> _Data extracts_:
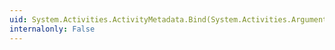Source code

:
 ```yaml
---
uid: System.Activities.ActivityMetadata.Bind(System.Activities.Argument,System.Activities.RuntimeArgument)
internalonly: False
---
```

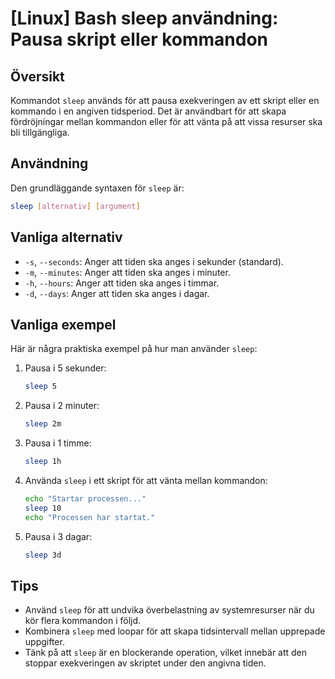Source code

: # [Linux] Bash sleep användning: Pausa skript eller kommandon

## Översikt
Kommandot `sleep` används för att pausa exekveringen av ett skript eller en kommando i en angiven tidsperiod. Det är användbart för att skapa fördröjningar mellan kommandon eller för att vänta på att vissa resurser ska bli tillgängliga.

## Användning
Den grundläggande syntaxen för `sleep` är:

```bash
sleep [alternativ] [argument]
```

## Vanliga alternativ
- `-s`, `--seconds`: Anger att tiden ska anges i sekunder (standard).
- `-m`, `--minutes`: Anger att tiden ska anges i minuter.
- `-h`, `--hours`: Anger att tiden ska anges i timmar.
- `-d`, `--days`: Anger att tiden ska anges i dagar.

## Vanliga exempel
Här är några praktiska exempel på hur man använder `sleep`:

1. Pausa i 5 sekunder:
   ```bash
   sleep 5
   ```

2. Pausa i 2 minuter:
   ```bash
   sleep 2m
   ```

3. Pausa i 1 timme:
   ```bash
   sleep 1h
   ```

4. Använda `sleep` i ett skript för att vänta mellan kommandon:
   ```bash
   echo "Startar processen..."
   sleep 10
   echo "Processen har startat."
   ```

5. Pausa i 3 dagar:
   ```bash
   sleep 3d
   ```

## Tips
- Använd `sleep` för att undvika överbelastning av systemresurser när du kör flera kommandon i följd.
- Kombinera `sleep` med loopar för att skapa tidsintervall mellan upprepade uppgifter.
- Tänk på att `sleep` är en blockerande operation, vilket innebär att den stoppar exekveringen av skriptet under den angivna tiden.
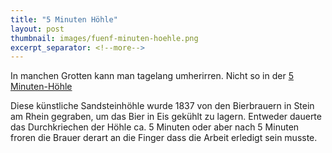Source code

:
 ```yaml
---
title: "5 Minuten Höhle"
layout: post
thumbnail: images/fuenf-minuten-hoehle.png
excerpt_separator: <!--more-->
---
```


In manchen Grotten kann man tagelang umherirren. Nicht so in der [5 Minuten-Höhle](s.geo.admin.ch/qahpdg60u8fs)

Diese künstliche Sandsteinhöhle wurde 1837 von den Bierbrauern in Stein am Rhein gegraben, um das Bier in Eis gekühlt zu lagern. Entweder dauerte das Durchkriechen der Höhle ca. 5 Minuten oder aber nach 5 Minuten froren die Brauer derart an die Finger dass die Arbeit erledigt sein musste.
<!--more-->
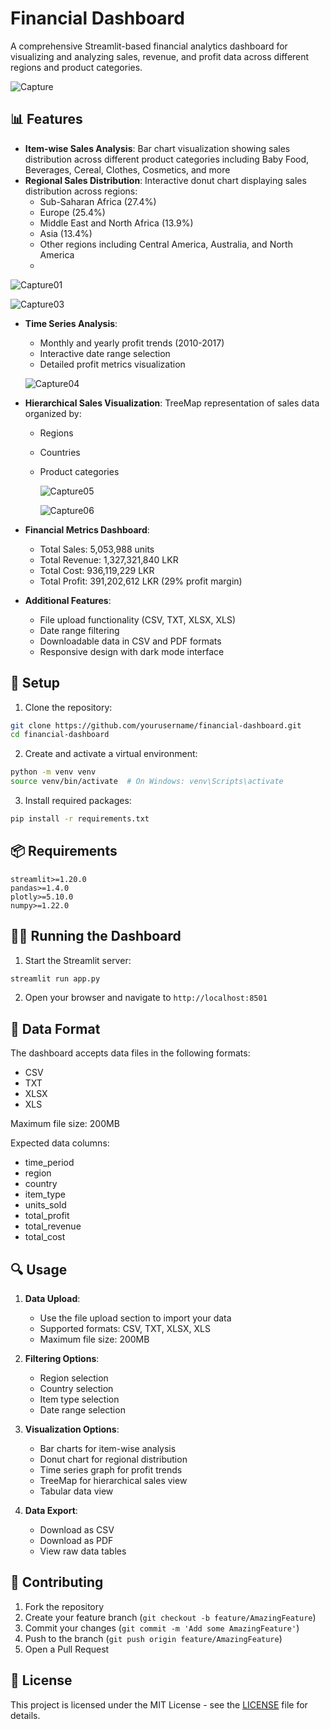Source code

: # Financial Dashboard

A comprehensive Streamlit-based financial analytics dashboard for visualizing and analyzing sales, revenue, and profit data across different regions and product categories.

![Capture](https://github.com/user-attachments/assets/39ef2b4c-1a45-401a-b6d7-02a00c24ddf6)


## 📊 Features

- **Item-wise Sales Analysis**: Bar chart visualization showing sales distribution across different product categories including Baby Food, Beverages, Cereal, Clothes, Cosmetics, and more
- **Regional Sales Distribution**: Interactive donut chart displaying sales distribution across regions:
  - Sub-Saharan Africa (27.4%)
  - Europe (25.4%)
  - Middle East and North Africa (13.9%)
  - Asia (13.4%)
  - Other regions including Central America, Australia, and North America
  - 
 ![Capture01](https://github.com/user-attachments/assets/5c8b8e6f-674c-44ac-8a51-e77087cd245f)

![Capture03](https://github.com/user-attachments/assets/675891d2-4dc2-44b3-acda-f301a395490b)



- **Time Series Analysis**:
  - Monthly and yearly profit trends (2010-2017)
  - Interactive date range selection
  - Detailed profit metrics visualization
 
  ![Capture04](https://github.com/user-attachments/assets/0f196d72-777f-4ab8-b955-50322e1fd734)

- **Hierarchical Sales Visualization**: TreeMap representation of sales data organized by:
  - Regions
  - Countries
  - Product categories
 
    ![Capture05](https://github.com/user-attachments/assets/121eb109-39ef-4dd6-9469-c4c81236f285)
    
    ![Capture06](https://github.com/user-attachments/assets/76d6db2b-36b0-4caa-a731-9bafe78d50b4)


- **Financial Metrics Dashboard**:
  - Total Sales: 5,053,988 units
  - Total Revenue: 1,327,321,840 LKR
  - Total Cost: 936,119,229 LKR
  - Total Profit: 391,202,612 LKR (29% profit margin)

- **Additional Features**:
  - File upload functionality (CSV, TXT, XLSX, XLS)
  - Date range filtering
  - Downloadable data in CSV and PDF formats
  - Responsive design with dark mode interface

## 🚀 Setup

1. Clone the repository:
```bash
git clone https://github.com/yourusername/financial-dashboard.git
cd financial-dashboard
```

2. Create and activate a virtual environment:
```bash
python -m venv venv
source venv/bin/activate  # On Windows: venv\Scripts\activate
```

3. Install required packages:
```bash
pip install -r requirements.txt
```

## 📦 Requirements

```text
streamlit>=1.20.0
pandas>=1.4.0
plotly>=5.10.0
numpy>=1.22.0
```

## 🏃‍♂️ Running the Dashboard

1. Start the Streamlit server:
```bash
streamlit run app.py
```

2. Open your browser and navigate to `http://localhost:8501`

## 📁 Data Format

The dashboard accepts data files in the following formats:
- CSV
- TXT
- XLSX
- XLS

Maximum file size: 200MB

Expected data columns:
- time_period
- region
- country
- item_type
- units_sold
- total_profit
- total_revenue
- total_cost

## 🔍 Usage

1. **Data Upload**:
   - Use the file upload section to import your data
   - Supported formats: CSV, TXT, XLSX, XLS
   - Maximum file size: 200MB

2. **Filtering Options**:
   - Region selection
   - Country selection
   - Item type selection
   - Date range selection

3. **Visualization Options**:
   - Bar charts for item-wise analysis
   - Donut chart for regional distribution
   - Time series graph for profit trends
   - TreeMap for hierarchical sales view
   - Tabular data view

4. **Data Export**:
   - Download as CSV
   - Download as PDF
   - View raw data tables

## 🤝 Contributing

1. Fork the repository
2. Create your feature branch (`git checkout -b feature/AmazingFeature`)
3. Commit your changes (`git commit -m 'Add some AmazingFeature'`)
4. Push to the branch (`git push origin feature/AmazingFeature`)
5. Open a Pull Request

## 📝 License

This project is licensed under the MIT License - see the [LICENSE](LICENSE) file for details.

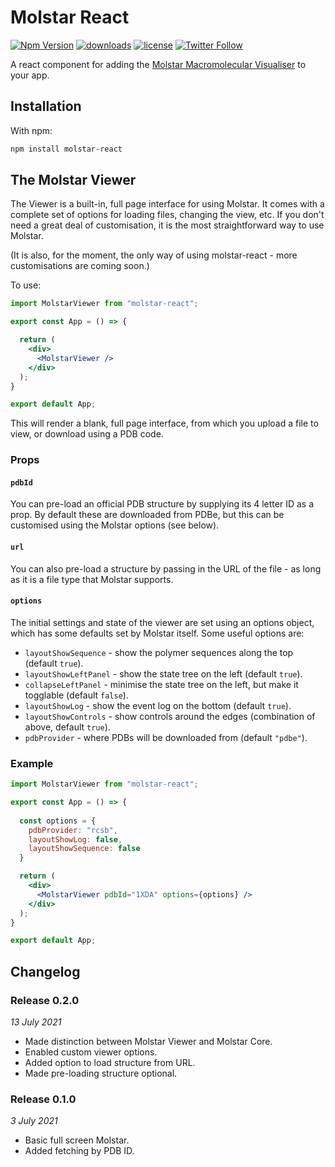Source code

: # Molstar React

[![Npm Version](https://img.shields.io/npm/v/molstar-react.svg)][npm_url]
[![downloads](https://img.shields.io/npm/dt/molstar-react.svg)][npm_url]
[![license](https://img.shields.io/npm/l/molstar-react.svg)][npm_url]
[![Twitter Follow](https://img.shields.io/twitter/follow/samirelanduk)](https://twitter.com/samirelanduk)

[npm_url]: https://www.npmjs.org/package/molstar-react

A react component for adding the [Molstar Macromolecular Visualiser](https://github.com/molstar/molstar) to your app.

## Installation

With npm:

```bash
npm install molstar-react
```

## The Molstar Viewer

The Viewer is a built-in, full page interface for using Molstar. It comes with a complete set of options for loading files, changing the view, etc. If you don't need a great deal of customisation, it is the most straightforward way to use Molstar.

(It is also, for the moment, the only way of using molstar-react - more customisations are coming soon.)

To use:

```jsx
import MolstarViewer from "molstar-react";

export const App = () => {

  return (
    <div>
      <MolstarViewer />
    </div>
  );
}

export default App;
```

This will render a blank, full page interface, from which you upload a file to view, or download using a PDB code.

### Props

#### `pdbId`

You can pre-load an official PDB structure by supplying its 4 letter ID as a prop. By default these are downloaded from PDBe, but this can be customised using the Molstar options (see below).

#### `url`

You can also pre-load a structure by passing in the URL of the file - as long as it is a file type that Molstar supports.

#### `options`

The initial settings and state of the viewer are set using an options object, which has some defaults set by Molstar itself. Some useful options are:

- `layoutShowSequence` - show the polymer sequences along the top (default `true`).
- `layoutShowLeftPanel` - show the state tree on the left (default `true`).
- `collapseLeftPanel` - minimise the state tree on the left, but make it togglable (default `false`).
- `layoutShowLog` - show the event log on the bottom (default `true`).
- `layoutShowControls` - show controls around the edges (combination of above, default `true`).
- `pdbProvider` - where PDBs will be downloaded from (default `"pdbe"`).

### Example

```jsx
import MolstarViewer from "molstar-react";

export const App = () => {
  
  const options = {
    pdbProvider: "rcsb",
    layoutShowLog: false,
    layoutShowSequence: false
  }

  return (
    <div>
      <MolstarViewer pdbId="1XDA" options={options} />
    </div>
  );
}

export default App;
```

## Changelog

### Release 0.2.0

*13 July 2021*

- Made distinction between Molstar Viewer and Molstar Core.
- Enabled custom viewer options.
- Added option to load structure from URL.
- Made pre-loading structure optional.

### Release 0.1.0

*3 July 2021*

- Basic full screen Molstar.
- Added fetching by PDB ID.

> _What to work on_: Scan the material for lines with the word "layoutShowLog", and copy each line you find.

> _Exercise solution_:
- `layoutShowLog` - show the event log on the bottom (default `true`).
    layoutShowLog: false,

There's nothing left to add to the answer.